#### Records excerpted from a collection:
* * * * * * *

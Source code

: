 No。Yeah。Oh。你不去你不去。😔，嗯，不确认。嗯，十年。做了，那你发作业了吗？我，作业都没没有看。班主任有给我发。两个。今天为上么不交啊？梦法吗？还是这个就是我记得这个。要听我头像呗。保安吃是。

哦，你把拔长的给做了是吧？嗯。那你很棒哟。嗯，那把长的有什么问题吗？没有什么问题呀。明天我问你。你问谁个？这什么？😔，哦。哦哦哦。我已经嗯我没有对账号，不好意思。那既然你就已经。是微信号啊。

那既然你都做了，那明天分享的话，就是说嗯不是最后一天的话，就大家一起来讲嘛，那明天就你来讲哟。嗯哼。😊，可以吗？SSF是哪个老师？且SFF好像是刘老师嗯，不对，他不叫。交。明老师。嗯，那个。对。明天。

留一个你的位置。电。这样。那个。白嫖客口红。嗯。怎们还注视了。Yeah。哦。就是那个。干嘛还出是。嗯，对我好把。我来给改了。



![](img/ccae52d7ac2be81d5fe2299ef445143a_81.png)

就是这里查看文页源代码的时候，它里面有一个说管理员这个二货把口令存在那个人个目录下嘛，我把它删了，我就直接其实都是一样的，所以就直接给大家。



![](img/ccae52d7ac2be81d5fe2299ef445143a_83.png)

* * * * * * *

#### DIRECTIONS:
Copy every entry exactly as it is given.

#### EXERCISE RESULT:
Source code

: No。Yeah。Oh。你不去你不去。😔，嗯，不确认。嗯，十年。做了，那你发作业了吗？我，作业都没没有看。班主任有给我发。两个。今天为上么不交啊？梦法吗？还是这个就是我记得这个。要听我头像呗。保安吃是。

哦，你把拔长的给做了是吧？嗯。那你很棒哟。嗯，那把长的有什么问题吗？没有什么问题呀。明天我问你。你问谁个？这什么？😔，哦。哦哦哦。我已经嗯我没有对账号，不好意思。那既然你就已经。是微信号啊。

那既然你都做了，那明天分享的话，就是说嗯不是最后一天的话，就大家一起来讲嘛，那明天就你来讲哟。嗯哼。😊，可以吗？SSF是哪个老师？且SFF好像是刘老师嗯，不对，他不叫。交。明老师。嗯，那个。对。明天。

留一个你的位置。电。这样。那个。白嫖客口红。嗯。怎们还注视了。Yeah。哦。就是那个。干嘛还出是。嗯，对我好把。我来给改了。



![](img/ccae52d7ac2be81d5fe2299ef445143a_81.png)

就是这里查看文页源代码的时候，它里面有一个说管理员这个二货把口令存在那个人个目录下嘛，我把它删了，我就直接其实都是一样的，所以就直接给大家。



![](img/ccae52d7ac2be81d5fe2299ef445143a_83.png)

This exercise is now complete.